→ **Work to be completed**: Copy, from the material below, each line where "metrics" shows up.

→ **Dataset**:
=== Begin Enclosure ===

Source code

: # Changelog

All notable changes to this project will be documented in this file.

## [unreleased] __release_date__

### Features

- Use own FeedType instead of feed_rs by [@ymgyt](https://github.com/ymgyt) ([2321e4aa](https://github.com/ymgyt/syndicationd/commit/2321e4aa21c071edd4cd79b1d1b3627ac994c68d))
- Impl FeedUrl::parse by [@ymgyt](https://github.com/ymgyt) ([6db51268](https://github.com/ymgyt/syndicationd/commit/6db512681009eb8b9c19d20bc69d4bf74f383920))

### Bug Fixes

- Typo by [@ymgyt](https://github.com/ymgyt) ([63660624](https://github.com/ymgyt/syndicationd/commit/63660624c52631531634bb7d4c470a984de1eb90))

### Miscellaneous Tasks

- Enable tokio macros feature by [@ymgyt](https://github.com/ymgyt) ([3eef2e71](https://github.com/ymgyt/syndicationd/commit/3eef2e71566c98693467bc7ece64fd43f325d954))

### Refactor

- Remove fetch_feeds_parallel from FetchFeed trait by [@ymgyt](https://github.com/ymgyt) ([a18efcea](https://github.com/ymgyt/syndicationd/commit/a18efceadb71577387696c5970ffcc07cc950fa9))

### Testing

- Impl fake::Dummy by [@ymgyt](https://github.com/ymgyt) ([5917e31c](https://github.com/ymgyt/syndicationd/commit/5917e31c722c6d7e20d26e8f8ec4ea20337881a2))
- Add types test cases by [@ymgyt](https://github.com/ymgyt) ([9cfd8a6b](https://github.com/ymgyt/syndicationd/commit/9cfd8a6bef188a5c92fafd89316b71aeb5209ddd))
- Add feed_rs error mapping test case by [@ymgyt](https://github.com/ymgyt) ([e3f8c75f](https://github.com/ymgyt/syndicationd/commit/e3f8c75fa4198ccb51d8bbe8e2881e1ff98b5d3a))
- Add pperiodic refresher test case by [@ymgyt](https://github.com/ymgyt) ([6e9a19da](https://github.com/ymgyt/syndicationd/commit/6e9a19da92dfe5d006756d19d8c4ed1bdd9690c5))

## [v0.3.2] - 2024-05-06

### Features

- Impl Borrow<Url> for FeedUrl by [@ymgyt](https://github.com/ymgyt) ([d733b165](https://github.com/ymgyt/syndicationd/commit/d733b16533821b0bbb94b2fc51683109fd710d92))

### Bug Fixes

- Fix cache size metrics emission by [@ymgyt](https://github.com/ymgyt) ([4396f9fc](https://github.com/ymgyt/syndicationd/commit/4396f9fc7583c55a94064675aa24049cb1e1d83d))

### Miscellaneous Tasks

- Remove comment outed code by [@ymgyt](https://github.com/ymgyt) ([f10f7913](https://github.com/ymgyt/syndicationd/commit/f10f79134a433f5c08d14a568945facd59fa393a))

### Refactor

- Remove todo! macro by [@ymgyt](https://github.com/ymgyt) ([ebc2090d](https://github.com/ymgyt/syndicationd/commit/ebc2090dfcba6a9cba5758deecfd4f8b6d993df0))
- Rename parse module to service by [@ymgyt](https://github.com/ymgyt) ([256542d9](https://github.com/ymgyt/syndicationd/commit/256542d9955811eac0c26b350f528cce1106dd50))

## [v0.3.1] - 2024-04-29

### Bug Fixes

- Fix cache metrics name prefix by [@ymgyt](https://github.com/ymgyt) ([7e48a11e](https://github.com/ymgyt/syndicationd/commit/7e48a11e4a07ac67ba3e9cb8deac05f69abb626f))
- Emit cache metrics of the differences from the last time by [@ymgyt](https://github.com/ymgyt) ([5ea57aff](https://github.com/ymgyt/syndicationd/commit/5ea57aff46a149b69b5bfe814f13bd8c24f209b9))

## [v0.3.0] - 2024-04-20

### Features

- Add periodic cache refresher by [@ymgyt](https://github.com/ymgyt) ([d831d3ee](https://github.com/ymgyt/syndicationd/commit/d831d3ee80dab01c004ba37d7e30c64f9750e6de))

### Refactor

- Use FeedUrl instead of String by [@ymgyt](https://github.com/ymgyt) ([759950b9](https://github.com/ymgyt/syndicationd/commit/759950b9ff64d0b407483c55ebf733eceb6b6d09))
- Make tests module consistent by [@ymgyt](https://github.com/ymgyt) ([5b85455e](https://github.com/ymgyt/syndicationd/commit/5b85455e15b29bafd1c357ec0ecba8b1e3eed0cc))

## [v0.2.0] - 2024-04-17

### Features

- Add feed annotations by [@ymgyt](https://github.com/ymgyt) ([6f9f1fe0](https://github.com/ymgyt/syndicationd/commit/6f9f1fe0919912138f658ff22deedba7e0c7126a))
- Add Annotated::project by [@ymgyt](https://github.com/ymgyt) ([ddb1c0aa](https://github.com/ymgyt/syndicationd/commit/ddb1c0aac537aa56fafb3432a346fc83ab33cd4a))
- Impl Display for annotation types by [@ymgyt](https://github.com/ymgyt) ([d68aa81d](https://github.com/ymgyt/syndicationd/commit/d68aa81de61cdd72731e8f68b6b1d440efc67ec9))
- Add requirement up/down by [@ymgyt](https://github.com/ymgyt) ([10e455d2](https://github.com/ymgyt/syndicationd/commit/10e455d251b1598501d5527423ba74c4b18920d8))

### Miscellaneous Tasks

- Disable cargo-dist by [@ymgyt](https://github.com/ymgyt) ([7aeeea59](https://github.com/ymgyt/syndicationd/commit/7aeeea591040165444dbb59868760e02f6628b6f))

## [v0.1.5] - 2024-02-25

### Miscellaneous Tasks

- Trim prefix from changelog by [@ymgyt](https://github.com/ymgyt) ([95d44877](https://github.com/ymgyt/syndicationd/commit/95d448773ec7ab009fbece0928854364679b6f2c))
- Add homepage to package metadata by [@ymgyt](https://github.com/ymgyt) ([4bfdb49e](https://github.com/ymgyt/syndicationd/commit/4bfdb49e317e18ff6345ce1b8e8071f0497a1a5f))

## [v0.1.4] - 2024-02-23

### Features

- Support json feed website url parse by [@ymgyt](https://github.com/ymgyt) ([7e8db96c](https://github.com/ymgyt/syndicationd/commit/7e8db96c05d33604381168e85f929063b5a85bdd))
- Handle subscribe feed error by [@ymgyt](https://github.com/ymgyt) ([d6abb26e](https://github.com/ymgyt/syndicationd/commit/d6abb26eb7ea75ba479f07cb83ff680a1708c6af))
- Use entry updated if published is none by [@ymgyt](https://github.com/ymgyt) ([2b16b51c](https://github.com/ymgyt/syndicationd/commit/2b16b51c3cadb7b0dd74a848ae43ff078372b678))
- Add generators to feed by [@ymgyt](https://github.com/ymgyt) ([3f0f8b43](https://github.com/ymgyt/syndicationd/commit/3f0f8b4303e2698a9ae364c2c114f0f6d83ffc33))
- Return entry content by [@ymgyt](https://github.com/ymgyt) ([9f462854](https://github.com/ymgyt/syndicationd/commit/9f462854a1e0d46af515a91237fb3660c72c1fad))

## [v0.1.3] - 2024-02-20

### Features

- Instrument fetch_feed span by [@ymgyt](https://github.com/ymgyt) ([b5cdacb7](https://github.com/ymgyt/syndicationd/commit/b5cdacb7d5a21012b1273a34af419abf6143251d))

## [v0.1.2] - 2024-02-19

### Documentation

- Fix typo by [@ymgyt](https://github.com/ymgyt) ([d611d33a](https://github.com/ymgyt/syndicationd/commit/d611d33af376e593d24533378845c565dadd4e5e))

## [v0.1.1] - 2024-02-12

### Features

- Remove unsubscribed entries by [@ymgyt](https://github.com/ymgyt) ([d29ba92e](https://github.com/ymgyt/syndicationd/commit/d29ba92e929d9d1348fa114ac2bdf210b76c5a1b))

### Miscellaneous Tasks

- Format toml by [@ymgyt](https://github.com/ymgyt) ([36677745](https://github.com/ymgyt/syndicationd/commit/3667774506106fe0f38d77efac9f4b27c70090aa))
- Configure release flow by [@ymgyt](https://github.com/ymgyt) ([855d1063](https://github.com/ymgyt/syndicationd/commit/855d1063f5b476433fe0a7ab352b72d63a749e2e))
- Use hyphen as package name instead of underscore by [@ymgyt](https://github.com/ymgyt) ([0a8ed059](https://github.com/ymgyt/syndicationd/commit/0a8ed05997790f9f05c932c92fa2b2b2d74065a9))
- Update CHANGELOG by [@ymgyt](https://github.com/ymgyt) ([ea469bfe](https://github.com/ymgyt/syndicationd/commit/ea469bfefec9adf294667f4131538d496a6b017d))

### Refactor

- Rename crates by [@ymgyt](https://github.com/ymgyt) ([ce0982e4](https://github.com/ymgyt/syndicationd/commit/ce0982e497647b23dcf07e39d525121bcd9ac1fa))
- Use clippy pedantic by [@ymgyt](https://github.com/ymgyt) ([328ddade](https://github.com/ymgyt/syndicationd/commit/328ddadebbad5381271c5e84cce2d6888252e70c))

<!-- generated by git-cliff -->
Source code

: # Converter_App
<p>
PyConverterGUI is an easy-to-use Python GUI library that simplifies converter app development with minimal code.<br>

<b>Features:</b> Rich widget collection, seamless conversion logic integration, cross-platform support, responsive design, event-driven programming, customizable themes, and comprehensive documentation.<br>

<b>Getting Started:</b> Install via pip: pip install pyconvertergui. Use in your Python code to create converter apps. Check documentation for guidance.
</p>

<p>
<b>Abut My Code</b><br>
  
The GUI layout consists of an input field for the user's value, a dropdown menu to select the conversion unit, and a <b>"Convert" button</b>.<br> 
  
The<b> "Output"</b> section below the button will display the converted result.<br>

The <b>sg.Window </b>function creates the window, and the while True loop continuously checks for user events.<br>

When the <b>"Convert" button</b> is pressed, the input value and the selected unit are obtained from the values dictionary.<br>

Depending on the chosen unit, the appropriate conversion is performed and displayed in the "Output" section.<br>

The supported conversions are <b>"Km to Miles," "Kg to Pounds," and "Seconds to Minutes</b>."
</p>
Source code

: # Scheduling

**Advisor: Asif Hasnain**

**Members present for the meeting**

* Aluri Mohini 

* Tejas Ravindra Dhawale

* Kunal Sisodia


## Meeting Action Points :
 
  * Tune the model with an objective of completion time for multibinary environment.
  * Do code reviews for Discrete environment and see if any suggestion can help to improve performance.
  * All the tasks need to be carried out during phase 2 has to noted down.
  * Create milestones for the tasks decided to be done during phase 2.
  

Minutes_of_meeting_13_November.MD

=== End Enclosure ===

→ **Response box**:
- Fix cache size metrics emission by [@ymgyt](https://github.com/ymgyt) ([4396f9fc](https://github.com/ymgyt/syndicationd/commit/4396f9fc7583c55a94064675aa24049cb1e1d83d))
- Fix cache metrics name prefix by [@ymgyt](https://github.com/ymgyt) ([7e48a11e](https://github.com/ymgyt/syndicationd/commit/7e48a11e4a07ac67ba3e9cb8deac05f69abb626f))
- Emit cache metrics of the differences from the last time by [@ymgyt](https://github.com/ymgyt) ([5ea57aff](https://github.com/ymgyt/syndicationd/commit/5ea57aff46a149b69b5bfe814f13bd8c24f209b9))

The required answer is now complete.